### About this task
Across the records that follow, how many lines contain the string "ldots"? Answer with the number only.

### Records to use
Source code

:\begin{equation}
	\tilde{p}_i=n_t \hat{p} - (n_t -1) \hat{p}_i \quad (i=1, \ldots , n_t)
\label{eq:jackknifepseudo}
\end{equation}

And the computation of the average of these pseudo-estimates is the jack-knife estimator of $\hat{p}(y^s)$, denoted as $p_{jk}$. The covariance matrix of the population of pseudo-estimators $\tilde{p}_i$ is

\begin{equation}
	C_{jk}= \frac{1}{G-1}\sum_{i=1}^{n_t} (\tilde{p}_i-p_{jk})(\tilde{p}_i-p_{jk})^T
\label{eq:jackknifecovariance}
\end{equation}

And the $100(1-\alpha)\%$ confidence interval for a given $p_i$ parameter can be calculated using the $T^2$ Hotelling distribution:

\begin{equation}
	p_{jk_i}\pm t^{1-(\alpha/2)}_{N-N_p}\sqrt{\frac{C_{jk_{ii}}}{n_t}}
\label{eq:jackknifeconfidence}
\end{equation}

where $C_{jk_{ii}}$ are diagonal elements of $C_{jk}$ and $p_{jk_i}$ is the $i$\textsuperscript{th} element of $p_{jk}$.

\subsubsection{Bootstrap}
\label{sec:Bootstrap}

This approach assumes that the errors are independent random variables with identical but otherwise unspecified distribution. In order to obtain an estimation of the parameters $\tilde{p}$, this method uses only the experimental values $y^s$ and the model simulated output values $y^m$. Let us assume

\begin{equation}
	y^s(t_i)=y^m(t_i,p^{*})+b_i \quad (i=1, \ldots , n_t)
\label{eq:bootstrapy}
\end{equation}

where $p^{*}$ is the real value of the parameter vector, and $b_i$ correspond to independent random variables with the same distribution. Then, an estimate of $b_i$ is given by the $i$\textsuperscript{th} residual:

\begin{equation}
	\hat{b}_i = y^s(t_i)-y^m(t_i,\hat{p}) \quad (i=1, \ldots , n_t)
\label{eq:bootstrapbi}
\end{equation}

### Exercise response
3